● Data excerpts:
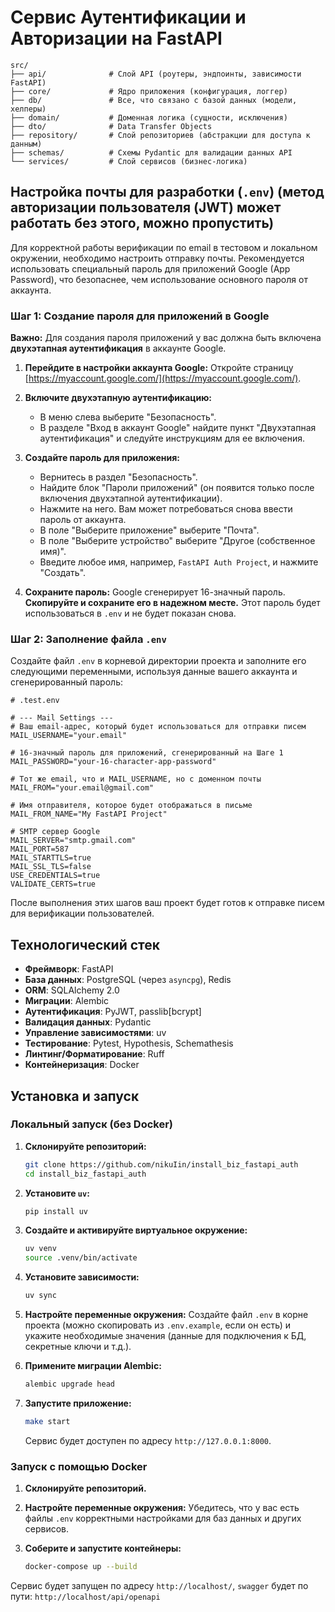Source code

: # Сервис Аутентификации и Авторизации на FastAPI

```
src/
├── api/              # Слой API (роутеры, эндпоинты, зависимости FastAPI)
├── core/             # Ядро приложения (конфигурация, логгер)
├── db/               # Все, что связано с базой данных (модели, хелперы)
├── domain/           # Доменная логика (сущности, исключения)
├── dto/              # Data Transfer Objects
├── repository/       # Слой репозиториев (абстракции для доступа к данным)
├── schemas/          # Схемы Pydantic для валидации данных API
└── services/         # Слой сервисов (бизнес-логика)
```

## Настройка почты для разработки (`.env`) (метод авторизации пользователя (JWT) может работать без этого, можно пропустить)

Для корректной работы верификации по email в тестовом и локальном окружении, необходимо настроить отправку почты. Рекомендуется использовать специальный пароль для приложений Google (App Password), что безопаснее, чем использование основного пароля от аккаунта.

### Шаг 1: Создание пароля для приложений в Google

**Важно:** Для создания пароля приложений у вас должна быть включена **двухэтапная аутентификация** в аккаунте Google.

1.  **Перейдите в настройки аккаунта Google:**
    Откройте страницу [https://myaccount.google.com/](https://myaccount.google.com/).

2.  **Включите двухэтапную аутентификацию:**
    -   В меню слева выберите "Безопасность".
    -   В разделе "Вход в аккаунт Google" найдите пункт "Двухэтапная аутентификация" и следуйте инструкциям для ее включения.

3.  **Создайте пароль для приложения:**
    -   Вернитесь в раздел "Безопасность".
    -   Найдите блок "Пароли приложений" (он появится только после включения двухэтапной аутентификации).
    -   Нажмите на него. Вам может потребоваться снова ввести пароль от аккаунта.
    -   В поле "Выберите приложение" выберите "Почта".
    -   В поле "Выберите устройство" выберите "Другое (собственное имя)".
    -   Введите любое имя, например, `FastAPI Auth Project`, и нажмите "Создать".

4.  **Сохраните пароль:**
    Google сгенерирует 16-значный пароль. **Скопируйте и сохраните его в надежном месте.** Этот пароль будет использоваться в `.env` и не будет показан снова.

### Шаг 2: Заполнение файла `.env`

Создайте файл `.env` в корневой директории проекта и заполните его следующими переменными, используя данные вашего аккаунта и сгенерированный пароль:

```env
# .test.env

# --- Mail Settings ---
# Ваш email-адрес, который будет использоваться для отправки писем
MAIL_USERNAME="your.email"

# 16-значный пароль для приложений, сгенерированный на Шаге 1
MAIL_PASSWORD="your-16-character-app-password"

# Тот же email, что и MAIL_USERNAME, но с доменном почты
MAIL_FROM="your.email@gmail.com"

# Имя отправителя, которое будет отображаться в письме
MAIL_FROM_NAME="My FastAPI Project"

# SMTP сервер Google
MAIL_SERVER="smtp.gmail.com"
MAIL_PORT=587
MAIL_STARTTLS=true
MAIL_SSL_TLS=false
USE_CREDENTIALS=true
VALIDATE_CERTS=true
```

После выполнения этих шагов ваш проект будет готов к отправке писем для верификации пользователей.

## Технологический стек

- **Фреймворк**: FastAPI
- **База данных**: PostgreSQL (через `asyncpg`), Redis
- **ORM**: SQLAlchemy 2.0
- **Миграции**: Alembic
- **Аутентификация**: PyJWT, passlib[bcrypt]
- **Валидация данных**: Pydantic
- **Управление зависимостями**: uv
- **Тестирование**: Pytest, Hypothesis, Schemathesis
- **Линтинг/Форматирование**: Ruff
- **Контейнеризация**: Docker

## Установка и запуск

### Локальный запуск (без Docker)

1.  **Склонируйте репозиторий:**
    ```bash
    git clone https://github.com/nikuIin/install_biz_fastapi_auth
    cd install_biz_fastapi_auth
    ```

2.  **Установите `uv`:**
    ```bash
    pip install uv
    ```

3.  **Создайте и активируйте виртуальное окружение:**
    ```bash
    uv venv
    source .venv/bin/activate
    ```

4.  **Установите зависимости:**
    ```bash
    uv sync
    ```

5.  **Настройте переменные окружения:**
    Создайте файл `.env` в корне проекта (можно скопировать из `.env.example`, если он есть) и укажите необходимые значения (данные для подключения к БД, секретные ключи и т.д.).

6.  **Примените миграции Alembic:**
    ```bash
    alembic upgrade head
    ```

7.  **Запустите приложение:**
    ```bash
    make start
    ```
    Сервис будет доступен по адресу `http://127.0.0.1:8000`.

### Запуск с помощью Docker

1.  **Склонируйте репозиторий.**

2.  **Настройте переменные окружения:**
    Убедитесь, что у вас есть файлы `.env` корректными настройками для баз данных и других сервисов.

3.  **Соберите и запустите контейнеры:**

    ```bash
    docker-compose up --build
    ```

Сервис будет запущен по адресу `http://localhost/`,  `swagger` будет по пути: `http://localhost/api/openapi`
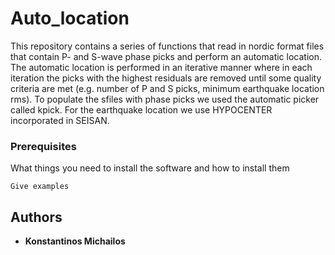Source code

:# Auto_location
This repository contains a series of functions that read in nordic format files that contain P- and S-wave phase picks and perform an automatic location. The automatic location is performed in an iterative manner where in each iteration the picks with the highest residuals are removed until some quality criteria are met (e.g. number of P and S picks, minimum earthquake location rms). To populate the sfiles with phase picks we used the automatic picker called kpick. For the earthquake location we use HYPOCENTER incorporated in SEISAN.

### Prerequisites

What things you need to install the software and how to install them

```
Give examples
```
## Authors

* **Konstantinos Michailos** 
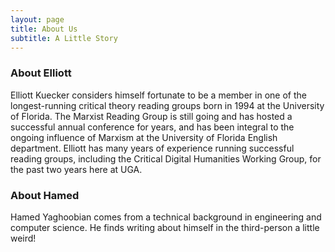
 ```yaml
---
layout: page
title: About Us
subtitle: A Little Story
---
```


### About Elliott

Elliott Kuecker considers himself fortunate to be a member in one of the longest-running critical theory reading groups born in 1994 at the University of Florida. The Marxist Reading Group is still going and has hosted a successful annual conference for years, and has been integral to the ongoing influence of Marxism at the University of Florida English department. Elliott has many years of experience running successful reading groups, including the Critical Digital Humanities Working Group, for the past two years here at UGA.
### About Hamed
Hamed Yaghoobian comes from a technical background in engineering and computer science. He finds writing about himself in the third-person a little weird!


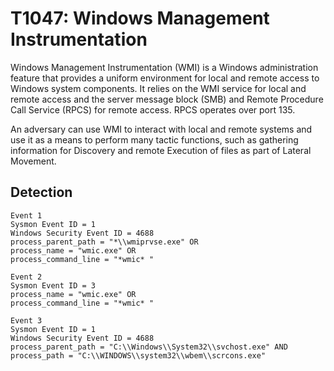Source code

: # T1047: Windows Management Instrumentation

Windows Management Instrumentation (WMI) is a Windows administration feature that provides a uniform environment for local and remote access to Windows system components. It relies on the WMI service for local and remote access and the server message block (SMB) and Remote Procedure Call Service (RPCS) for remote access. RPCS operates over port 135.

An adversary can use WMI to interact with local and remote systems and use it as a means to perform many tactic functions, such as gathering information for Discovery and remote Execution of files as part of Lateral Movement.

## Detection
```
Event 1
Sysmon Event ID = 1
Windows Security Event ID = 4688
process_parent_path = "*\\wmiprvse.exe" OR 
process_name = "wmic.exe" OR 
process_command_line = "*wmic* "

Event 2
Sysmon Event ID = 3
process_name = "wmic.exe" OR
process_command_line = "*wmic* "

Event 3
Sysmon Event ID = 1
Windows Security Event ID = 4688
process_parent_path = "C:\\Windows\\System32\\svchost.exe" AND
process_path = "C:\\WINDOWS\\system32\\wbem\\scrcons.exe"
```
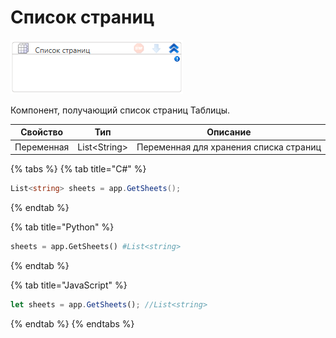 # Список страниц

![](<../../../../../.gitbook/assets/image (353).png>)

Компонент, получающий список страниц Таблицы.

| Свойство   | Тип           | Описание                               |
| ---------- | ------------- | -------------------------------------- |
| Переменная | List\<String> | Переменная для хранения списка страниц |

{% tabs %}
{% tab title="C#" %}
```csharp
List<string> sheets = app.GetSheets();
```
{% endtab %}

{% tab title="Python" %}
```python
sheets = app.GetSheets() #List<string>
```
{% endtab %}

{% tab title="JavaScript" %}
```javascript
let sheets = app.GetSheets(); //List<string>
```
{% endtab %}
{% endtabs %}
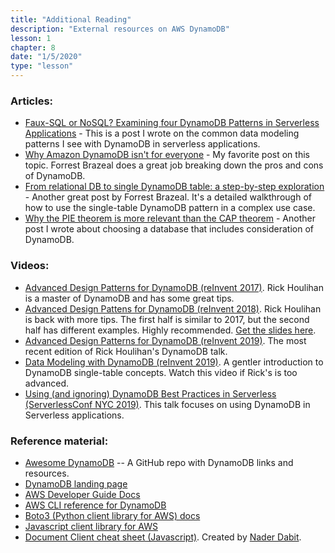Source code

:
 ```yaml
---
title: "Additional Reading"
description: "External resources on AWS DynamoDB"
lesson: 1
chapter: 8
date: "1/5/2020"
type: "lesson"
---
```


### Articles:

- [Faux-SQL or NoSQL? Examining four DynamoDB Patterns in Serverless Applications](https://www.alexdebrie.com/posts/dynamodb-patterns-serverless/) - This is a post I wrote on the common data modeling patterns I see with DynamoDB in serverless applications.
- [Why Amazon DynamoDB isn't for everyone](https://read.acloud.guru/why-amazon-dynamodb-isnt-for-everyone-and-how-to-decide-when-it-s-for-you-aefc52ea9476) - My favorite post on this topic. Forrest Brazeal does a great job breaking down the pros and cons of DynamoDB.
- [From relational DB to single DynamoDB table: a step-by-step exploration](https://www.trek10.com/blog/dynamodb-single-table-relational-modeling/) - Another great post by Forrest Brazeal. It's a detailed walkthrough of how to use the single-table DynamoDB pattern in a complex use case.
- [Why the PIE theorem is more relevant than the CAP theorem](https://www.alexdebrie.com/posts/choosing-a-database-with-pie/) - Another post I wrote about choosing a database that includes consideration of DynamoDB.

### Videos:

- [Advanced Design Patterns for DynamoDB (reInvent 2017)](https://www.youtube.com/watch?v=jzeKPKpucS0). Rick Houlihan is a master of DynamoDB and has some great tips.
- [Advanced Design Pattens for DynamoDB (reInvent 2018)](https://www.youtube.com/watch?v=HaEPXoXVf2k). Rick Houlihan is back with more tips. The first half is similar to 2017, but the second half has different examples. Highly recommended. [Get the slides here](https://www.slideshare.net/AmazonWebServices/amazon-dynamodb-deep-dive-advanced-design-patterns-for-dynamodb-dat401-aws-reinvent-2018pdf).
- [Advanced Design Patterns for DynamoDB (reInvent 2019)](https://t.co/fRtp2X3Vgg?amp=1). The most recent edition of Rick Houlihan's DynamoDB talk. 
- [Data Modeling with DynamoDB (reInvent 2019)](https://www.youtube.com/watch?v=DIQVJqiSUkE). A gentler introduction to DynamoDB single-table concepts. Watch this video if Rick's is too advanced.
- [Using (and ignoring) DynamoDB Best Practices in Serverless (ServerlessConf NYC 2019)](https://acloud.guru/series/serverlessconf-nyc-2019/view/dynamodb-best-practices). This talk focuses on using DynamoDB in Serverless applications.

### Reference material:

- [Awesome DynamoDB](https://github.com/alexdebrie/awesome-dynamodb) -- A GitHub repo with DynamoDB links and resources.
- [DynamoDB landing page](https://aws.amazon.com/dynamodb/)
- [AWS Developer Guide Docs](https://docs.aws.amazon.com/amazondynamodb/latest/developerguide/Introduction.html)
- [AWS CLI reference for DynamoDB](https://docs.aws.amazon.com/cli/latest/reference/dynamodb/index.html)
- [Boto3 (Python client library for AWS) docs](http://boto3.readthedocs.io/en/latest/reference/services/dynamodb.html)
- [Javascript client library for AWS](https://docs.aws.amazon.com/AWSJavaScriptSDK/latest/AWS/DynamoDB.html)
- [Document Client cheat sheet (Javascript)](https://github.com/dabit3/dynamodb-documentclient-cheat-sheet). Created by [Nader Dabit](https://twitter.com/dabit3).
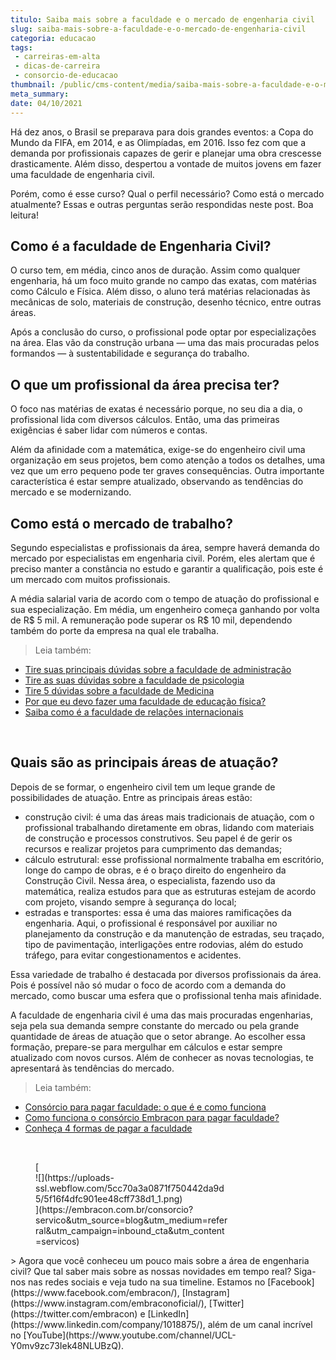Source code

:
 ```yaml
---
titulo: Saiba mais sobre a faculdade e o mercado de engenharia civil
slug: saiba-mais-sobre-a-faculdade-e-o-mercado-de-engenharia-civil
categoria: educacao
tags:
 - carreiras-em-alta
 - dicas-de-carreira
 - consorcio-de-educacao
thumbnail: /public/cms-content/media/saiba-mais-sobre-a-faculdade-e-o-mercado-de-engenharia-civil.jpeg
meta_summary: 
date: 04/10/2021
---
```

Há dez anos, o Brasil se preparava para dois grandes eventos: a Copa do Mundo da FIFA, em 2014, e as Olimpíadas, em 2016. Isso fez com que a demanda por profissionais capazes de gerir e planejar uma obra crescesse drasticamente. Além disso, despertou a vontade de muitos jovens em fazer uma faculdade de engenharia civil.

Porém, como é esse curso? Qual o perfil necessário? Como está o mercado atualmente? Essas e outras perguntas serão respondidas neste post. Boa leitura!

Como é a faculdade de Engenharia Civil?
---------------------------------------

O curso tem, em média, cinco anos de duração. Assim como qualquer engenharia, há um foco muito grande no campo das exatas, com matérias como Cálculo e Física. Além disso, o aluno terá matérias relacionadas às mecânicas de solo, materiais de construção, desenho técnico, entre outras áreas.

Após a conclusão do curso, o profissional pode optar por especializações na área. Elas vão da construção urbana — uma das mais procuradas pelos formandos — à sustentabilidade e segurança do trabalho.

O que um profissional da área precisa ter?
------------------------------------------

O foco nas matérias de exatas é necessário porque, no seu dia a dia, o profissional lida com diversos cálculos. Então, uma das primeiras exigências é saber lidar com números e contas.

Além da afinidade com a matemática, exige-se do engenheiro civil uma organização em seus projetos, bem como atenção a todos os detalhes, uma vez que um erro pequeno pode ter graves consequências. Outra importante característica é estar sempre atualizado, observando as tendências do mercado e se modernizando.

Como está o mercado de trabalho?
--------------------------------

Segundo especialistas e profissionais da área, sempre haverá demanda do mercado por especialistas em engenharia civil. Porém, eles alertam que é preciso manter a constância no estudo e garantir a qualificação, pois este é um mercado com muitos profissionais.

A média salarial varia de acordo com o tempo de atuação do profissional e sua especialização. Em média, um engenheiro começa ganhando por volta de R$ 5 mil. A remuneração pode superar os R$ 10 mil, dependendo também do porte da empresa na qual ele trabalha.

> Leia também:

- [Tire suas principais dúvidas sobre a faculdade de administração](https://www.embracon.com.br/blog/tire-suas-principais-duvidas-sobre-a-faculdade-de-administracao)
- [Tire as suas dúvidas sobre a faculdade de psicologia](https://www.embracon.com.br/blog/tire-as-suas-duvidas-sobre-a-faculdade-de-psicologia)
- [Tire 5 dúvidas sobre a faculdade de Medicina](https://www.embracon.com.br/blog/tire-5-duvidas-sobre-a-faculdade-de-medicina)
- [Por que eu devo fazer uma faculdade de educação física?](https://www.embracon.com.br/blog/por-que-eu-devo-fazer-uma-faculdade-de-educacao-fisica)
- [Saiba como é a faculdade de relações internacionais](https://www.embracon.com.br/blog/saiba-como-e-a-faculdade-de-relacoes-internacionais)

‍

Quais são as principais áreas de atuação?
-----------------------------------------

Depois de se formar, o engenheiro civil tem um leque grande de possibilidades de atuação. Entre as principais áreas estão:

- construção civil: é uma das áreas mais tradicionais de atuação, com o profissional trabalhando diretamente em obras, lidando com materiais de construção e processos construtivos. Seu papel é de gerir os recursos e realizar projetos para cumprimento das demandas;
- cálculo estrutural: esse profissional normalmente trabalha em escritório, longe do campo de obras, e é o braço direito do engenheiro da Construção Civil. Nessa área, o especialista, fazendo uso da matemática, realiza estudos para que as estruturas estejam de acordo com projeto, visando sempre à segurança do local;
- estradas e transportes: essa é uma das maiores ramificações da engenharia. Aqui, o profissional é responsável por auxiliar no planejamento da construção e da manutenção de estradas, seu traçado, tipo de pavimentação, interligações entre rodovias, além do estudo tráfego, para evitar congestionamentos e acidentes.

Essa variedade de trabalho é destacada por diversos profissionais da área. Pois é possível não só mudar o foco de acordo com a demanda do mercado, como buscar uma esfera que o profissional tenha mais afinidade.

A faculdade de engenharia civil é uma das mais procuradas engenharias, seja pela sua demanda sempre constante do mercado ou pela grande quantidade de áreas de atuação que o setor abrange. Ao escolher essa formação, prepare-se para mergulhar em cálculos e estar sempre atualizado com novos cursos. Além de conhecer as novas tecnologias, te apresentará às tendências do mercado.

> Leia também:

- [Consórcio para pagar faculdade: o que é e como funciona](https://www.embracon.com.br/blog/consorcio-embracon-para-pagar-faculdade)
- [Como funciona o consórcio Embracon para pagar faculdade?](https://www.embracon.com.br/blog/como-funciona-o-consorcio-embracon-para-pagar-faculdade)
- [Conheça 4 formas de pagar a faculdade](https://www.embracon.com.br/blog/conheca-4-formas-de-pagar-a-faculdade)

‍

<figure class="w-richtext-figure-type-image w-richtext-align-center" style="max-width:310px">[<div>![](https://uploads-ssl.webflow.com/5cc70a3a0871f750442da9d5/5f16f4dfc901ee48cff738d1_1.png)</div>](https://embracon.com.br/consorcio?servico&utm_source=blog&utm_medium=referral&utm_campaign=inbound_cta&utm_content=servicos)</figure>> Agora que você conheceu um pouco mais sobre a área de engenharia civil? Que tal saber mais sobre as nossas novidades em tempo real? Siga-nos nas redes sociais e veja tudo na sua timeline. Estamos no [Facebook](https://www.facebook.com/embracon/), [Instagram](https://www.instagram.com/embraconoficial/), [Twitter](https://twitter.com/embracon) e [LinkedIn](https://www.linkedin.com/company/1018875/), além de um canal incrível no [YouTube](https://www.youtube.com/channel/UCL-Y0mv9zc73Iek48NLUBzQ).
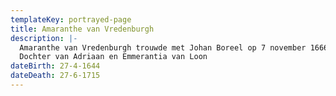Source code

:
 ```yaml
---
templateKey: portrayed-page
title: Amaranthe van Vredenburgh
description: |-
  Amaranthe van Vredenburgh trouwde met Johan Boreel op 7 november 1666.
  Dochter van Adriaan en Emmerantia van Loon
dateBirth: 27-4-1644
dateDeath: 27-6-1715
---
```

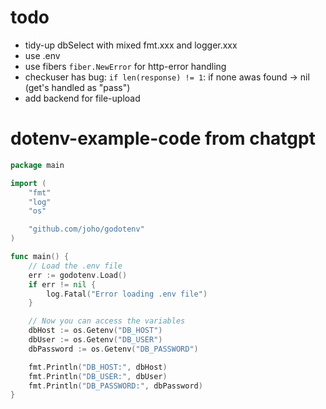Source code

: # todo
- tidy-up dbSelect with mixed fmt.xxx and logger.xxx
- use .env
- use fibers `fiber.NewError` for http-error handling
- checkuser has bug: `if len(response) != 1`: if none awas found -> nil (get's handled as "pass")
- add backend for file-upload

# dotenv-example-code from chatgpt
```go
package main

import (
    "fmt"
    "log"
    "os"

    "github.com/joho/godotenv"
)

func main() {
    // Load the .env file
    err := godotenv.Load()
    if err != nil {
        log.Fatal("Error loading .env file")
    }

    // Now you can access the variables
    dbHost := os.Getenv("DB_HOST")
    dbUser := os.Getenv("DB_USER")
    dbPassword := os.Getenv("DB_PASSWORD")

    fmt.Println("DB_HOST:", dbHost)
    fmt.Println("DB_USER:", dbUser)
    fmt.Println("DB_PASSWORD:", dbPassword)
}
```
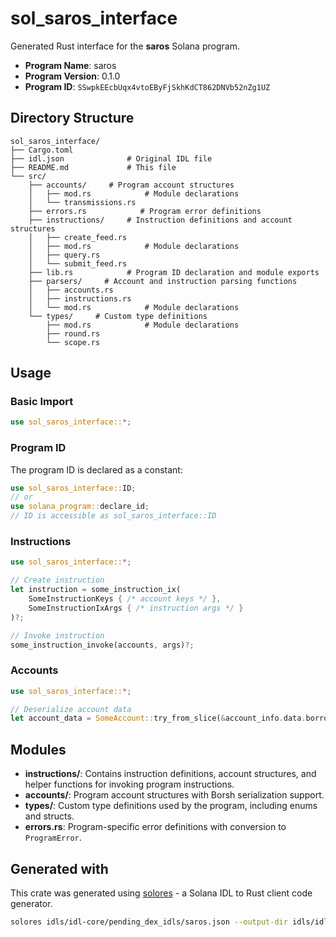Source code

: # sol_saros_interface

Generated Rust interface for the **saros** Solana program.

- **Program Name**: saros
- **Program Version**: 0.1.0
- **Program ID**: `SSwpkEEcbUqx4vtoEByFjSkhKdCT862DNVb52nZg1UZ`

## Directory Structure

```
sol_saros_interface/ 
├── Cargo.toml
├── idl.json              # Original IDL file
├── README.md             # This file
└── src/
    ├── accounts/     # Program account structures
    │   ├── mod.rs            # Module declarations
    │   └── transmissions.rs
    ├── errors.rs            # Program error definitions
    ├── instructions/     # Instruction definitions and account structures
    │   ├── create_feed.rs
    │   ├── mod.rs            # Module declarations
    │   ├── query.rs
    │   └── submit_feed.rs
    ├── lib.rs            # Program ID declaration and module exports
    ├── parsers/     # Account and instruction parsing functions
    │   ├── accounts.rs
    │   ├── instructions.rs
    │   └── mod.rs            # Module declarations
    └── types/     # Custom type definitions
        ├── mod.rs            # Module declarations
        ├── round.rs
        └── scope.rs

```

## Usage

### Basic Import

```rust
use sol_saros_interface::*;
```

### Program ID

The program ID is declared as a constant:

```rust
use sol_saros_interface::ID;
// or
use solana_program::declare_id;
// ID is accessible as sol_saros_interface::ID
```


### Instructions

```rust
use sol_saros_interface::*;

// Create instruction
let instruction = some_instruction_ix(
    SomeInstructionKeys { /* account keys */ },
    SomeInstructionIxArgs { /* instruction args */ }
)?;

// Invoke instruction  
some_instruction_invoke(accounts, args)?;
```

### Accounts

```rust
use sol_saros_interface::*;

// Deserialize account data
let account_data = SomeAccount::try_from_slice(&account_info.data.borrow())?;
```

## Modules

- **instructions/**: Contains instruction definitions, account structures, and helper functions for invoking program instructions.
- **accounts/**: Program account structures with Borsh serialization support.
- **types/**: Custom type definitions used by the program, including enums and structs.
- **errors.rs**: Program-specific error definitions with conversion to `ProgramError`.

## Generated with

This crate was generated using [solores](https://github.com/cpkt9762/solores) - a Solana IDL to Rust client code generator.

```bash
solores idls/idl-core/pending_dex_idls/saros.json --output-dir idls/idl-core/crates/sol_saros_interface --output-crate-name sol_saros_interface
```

● Task statement: When a line among the entries above contains "GetSheets", copy it.

● Answer section:
List<string> sheets = app.GetSheets();
sheets = app.GetSheets() #List<string>
let sheets = app.GetSheets(); //List<string>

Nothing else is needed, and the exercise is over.